Relief may finally be in sight for residents of a Harrisburg neighborhood which has been plagued with sinkholes for more than two years.
Pennsylvania Department of Community and Economic Development Secretary Dennis Davin said $8.5 million in federal disaster relief funds will be used at four sites around the state — around South 14th Street as well as at three flood-ravaged locations in other counties.
That comes after the U.S. Department of Housing and Urban Development gave state officials permission to use the funding for sinkhole remediation, something DCED said had not been done before.
While the total cost is not yet known, Davin and other officials touring the street’s 1400 block on Tuesday told residents they believe the money will be enough to buy and raze all 53 affected homes, though the project may have to proceed in two phases.
If more money is needed, “we have no problem going back to ask for additional funding,” Davin told residents.
Part of the issue is that the project is voluntary, so Davin said it’s not clear yet how many residents would take buyouts.
The holes first opened up in March 2014. The consequences have ranged from lost yards and mold problems to structural damage and buildings visibly shifting.
Some residents have moved away, despite being unable to sell their homes, while many with mortgages, such as Maria Vargas-Graves, have been stuck in limbo while they awaited word on when a buyout might proceed.
While her home was not affected as dramatically as some others in the block, Vargas-Graves said cracks inside the house have her in constant fear of shifting ground doing serious damage.
Vargas-Graves also has been a vocal advocate for the neighborhood, and was front and center Tuesday with questions for Davin and other officials who toured the block.
“I have three kids.

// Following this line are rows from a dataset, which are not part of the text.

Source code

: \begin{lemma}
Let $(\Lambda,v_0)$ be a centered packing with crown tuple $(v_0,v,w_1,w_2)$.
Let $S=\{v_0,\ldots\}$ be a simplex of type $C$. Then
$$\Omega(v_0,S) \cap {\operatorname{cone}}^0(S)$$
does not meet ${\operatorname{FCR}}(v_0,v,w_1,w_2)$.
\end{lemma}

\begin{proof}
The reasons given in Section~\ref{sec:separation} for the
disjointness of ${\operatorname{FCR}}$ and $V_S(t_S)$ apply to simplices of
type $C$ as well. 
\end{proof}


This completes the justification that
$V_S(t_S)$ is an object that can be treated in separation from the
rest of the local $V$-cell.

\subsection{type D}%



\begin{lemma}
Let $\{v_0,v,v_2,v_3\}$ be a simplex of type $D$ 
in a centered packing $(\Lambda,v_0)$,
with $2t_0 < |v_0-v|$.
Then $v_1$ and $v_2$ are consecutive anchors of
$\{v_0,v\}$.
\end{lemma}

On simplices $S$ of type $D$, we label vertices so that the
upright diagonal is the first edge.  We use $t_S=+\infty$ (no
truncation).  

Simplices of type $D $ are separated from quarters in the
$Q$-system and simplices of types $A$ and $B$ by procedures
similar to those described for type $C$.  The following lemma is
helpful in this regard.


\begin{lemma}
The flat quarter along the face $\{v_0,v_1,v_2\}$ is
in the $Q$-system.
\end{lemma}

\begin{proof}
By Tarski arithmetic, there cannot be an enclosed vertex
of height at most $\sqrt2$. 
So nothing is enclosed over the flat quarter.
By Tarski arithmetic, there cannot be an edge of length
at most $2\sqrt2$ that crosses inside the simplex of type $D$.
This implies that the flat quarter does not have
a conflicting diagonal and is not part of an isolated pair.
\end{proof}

You sit up every night, worried,” she said. “You don’t know what’s going to happen.”
Rift with Papenfuse?
The tour and announcement drew fire from Harrisburg Mayor Eric Papenfuse, who did not attend, and who said the tour — announced Monday afternoon — was offensive to residents.
A statement released by Papenfuse’s office said he refused to participate in the tour and asked the department to delay holding any event on South 14th Street until residents could be informed and prepared for media coverage.
Residents had contacted the City to complain about DCED conducting a tour and press conference in the area without informing them, the statement added. The family of a 92-year-old resident called city officials to object to “his being disturbed by the onslaught of media and officials in the neighborhood,” the mayor’s office said.
“These residents have been through a lot and should not be viewed as backdrop for a photo op,” Papenfuse said. “To the extent this event is important, there needs to be outreach first and a clear set of priorities conveyed to the residents.”
Now that funding has been secured to address the sinkhole issue, “all agencies involved should be sitting down and rolling up their sleeves to make sure relief comes as quickly and efficiently as possible for those affected,” he added.
Davin said it was a chance for him and other key officials to see the damage first-hand.
“I’ve never had the opportunity to tour the area,” he said.
The Mayor refused to participate in the tour and asked the department to delay holding any event on South 14th Street until residents could be informed and prepared for media coverage.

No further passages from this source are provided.